Later, he submitted an inquiry to Rakuten Securities, and signs were found of an unauthorized login from a personal computer that was not his.

The man was perplexed, saying: “I’ve never opened a suspicious email. I have no idea how my authentication information was leaked.”

The man said that an official of Rakuten Securities told him, “Regardless of whether a client actually input commands, we do not provide compensation for transactions that were made with a registered ID and passcode.”

The man said he was considering legal action. “I can’t accept that, because it was illegal trading,” he said.

Targeting low-priced stocks

Illegal transactions like this have been confirmed and announced by many securities companies since late March. The firms involved include Rakuten Securities, SBI Securities Co., Nomura Securities Co., Monex Inc., SMBC Nikko Securities Inc. and Matsui Securities Co.

Rakuten Securities, which has about 12 million general securities accounts for clients, has suspended buy orders for shares of more than 1,000 Chinese companies, to prevent damage from spreading further. On April 14, the company also suspended orders for shares in 20 U.S. companies.

None of the securities companies have disclosed the scales of the damage or other details.

What is the criminal group aiming to do? According to Rakuten Securities and other sources, the hacked accounts showed large purchases of stocks in Japanese and Chinese companies that were low-priced and not actively traded.

The stock prices of some of the companies had shown unusual fluctuations since late Match.

“[The criminals] may be trying to gain profits by raising the share prices through large-scale purchases and then selling stocks that they already owned,” said Naoki Fujiwara, senior fund manager of Shinkin Asset Management Co.

Rapid increase in phishing emails

The IDs and passcodes of the hacked accounts are believed to have been stolen through phishing scams that guide people to fake websites for securities companies, or through the use of malware.

According to the Council of Anti-Phishing Japan based in Tokyo, reports from individuals and companies about phishing emails claiming to be from real securities companies, as well as emails from trying to guide people to fake websites, began increasing in January.

The number of reports from March to April 8 rapidly surged to 17,600.

Such illicit emails seek to heighten recipients’ anxiety by using such terms as “urgent,” “important” and “Your account is going to be unusable. Then they try to guide people to fake websites through online links.

“Such emails contain tricks to slip through security systems,” said Yukimi Sota, chief security evangelist of the Japanese unit of Proofpoint Inc., a major email security service company.

The fake websites use graphics copied from securities companies’ actual sites. “It’s very difficult to distinguish between them,” an official of the anti-phishing council said.

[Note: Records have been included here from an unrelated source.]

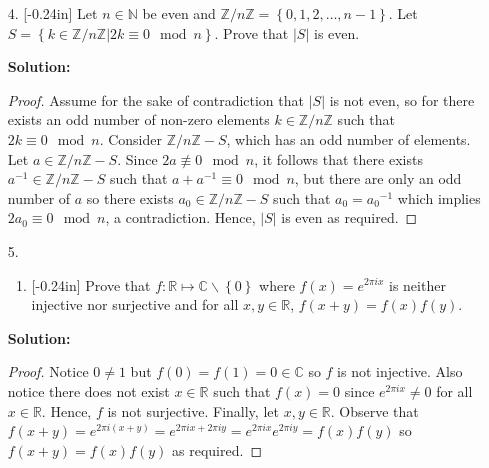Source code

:\documentclass[letterpaper,12pt]{article}
\newcommand{\set}[1]{\left\{ #1 \right\}}
\theoremstyle{definition}
\begin{document}
\pagebreak
\begin{enumerate}
    \item[4.]\reversemarginpar{}[-0.24in] Let $n \in \mathbb{N}$ be even and $\mathbb{Z} / n\mathbb{Z} = \set{0,1,2,\ldots,n-1}$. Let $S = \set{k \in \mathbb{Z} / n\mathbb{Z}  | 2k \equiv 0 \mod n }$. Prove that $|S|$ is even.
     \begin{mdframed}
            \textbf{Solution:}
            \begin{proof}
                Assume for the sake of contradiction that $|S|$ is not even, so for there exists an odd number of non-zero elements $k \in \mathbb{Z}/n\mathbb{Z}$ such that $2k \equiv 0 \mod n$. Consider $\mathbb{Z} / n\mathbb{Z}-S$, which has an odd number of elements. Let $a \in \mathbb{Z} / n\mathbb{Z}-S$. Since $2a \not \equiv 0 \mod n$, it follows that there exists $a^{-1} \in \mathbb{Z} / n\mathbb{Z}-S$ such that $a + a^{-1} \equiv 0 \mod n$, but there are only an odd number of $a$ so there exists $a_0 \in \mathbb{Z} / n\mathbb{Z}-S $ such that $a_0 = {a_0}^{-1}$ which implies $2a_0 \equiv 0 \mod n$, a contradiction. Hence, $|S|$ is even as required.
            \end{proof}
        \end{mdframed}
\end{enumerate}
\pagebreak
\begin{enumerate}
    \item[5.] \begin{enumerate} \item \reversemarginpar{}[-0.24in] Prove that $f: \mathbb{R} \mapsto \mathbb{C}\backslash \set{0}$ where $f(x) = e^{2\pi i x}$ is neither injective nor surjective and for all $x,y \in \mathbb{R}$, $f(x+y) = f(x)f(y)$. \end{enumerate}
     \begin{mdframed}
            \textbf{Solution:}
            \begin{proof}
                Notice $0 \neq 1$ but $f(0) = f(1) = 0 \in \mathbb{C}$ so $f$ is not injective. Also notice there does not exist $x \in \mathbb{R}$ such that $f(x) = 0$ since $e^{2\pi i x} \neq 0$ for all $x \in \mathbb{R}$. Hence, $f$ is not surjective. Finally, let $x,y \in \mathbb{R}$. Observe that $f(x+y) = e^{2\pi i (x+y)} = e^{2\pi i x + 2\pi i y} = e^{2\pi i x} e^{2\pi i y} = f(x)f(y)$ so $f(x+y) = f(x)f(y)$ as required.
            \end{proof}
        \end{mdframed}
\end{enumerate}
\end{document}
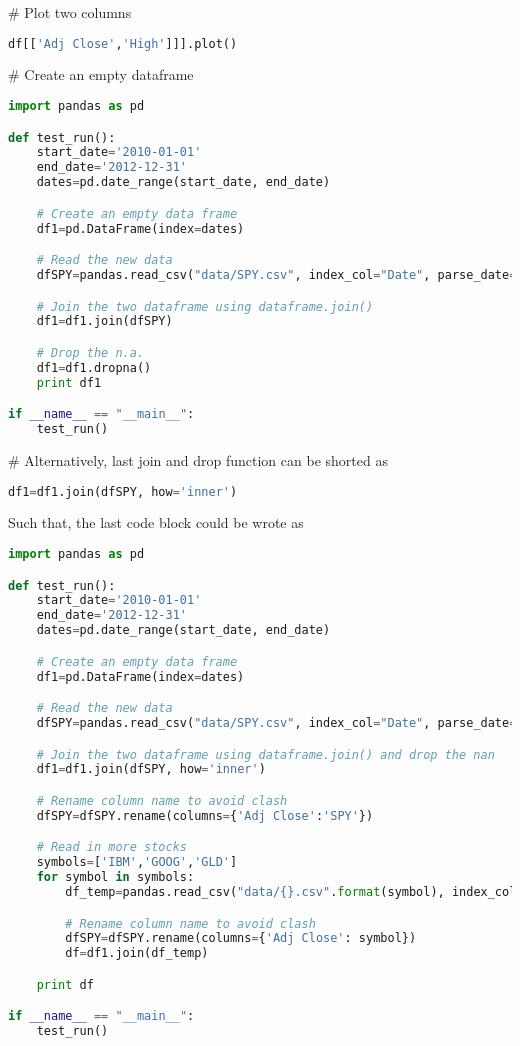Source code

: \documentclass{article}
\begin{document}
\# Plot two columns
\begin{lstlisting}[language=Python]
df[['Adj Close','High']]].plot()
\end{lstlisting}

\# Create an empty dataframe
\begin{lstlisting}[language=Python]
import pandas as pd

def test_run():
    start_date='2010-01-01'
    end_date='2012-12-31'
    dates=pd.date_range(start_date, end_date)

    # Create an empty data frame
    df1=pd.DataFrame(index=dates)

    # Read the new data
    dfSPY=pandas.read_csv("data/SPY.csv", index_col="Date", parse_date=True, usecols=['Date','Adj Close'],na_values=['nan'])

    # Join the two dataframe using dataframe.join()
    df1=df1.join(dfSPY)

    # Drop the n.a.
    df1=df1.dropna()
    print df1

if __name__ == "__main__":
    test_run()
\end{lstlisting}

\# Alternatively, last join and drop function can be shorted as 
\begin{lstlisting}[language=Python]
df1=df1.join(dfSPY, how='inner')
\end{lstlisting}

Such that, the last code block could be wrote as
\begin{lstlisting}[language=Python]
import pandas as pd

def test_run():
    start_date='2010-01-01'
    end_date='2012-12-31'
    dates=pd.date_range(start_date, end_date)

    # Create an empty data frame
    df1=pd.DataFrame(index=dates)

    # Read the new data
    dfSPY=pandas.read_csv("data/SPY.csv", index_col="Date", parse_date=True, usecols=['Date','Adj Close'],na_values=['nan'])

    # Join the two dataframe using dataframe.join() and drop the nan
    df1=df1.join(dfSPY, how='inner')

    # Rename column name to avoid clash
    dfSPY=dfSPY.rename(columns={'Adj Close':'SPY'})

    # Read in more stocks
    symbols=['IBM','GOOG','GLD']
    for symbol in symbols:
        df_temp=pandas.read_csv("data/{}.csv".format(symbol), index_col="Date", parse_date=True, usecols=['Date','Adj Close'],na_values=['nan'])

        # Rename column name to avoid clash
        dfSPY=dfSPY.rename(columns={'Adj Close': symbol})
        df=df1.join(df_temp)

    print df

if __name__ == "__main__":
    test_run()
\end{lstlisting}
\end{document}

“We want people to thoroughly observe these guidelines: never open links in emails or texts, and conduct transactions only via bookmarked genuine sites or official apps,” the council said, calling on investors to be careful.

Strengthening countermeasures

Securities companies have been enhancing their countermeasures.

On March 23, Rakuten Securities launched a system of risk-based authentication that requires an additional stage of identification if an account is accessed from a computer terminal that is not the one usually used by the account holder.

Also, many securities companies have introduced multifactor authentications, such as the input of one-time passwords in addition to IDs and ordinary passwords, or identifying users through the computer terminal being used. The companies strongly recommend that clients use the additional systems.

However, an official in the securities industry said: “In securities transactions, a swift decision can affect the results. So, there are clients who dislike the increase of one more step.”

As damage from the scams has grown, the Japan Securities Dealers Association this month began discussing revisions of its guidelines to prevent illegal access, with the enhancement of multifactor authentication in mind.

An official of the association said, “They are unprecedented incidents. We shall find out what are happening and consider countermeasures which can make clients conduct transactions with a sense of security.”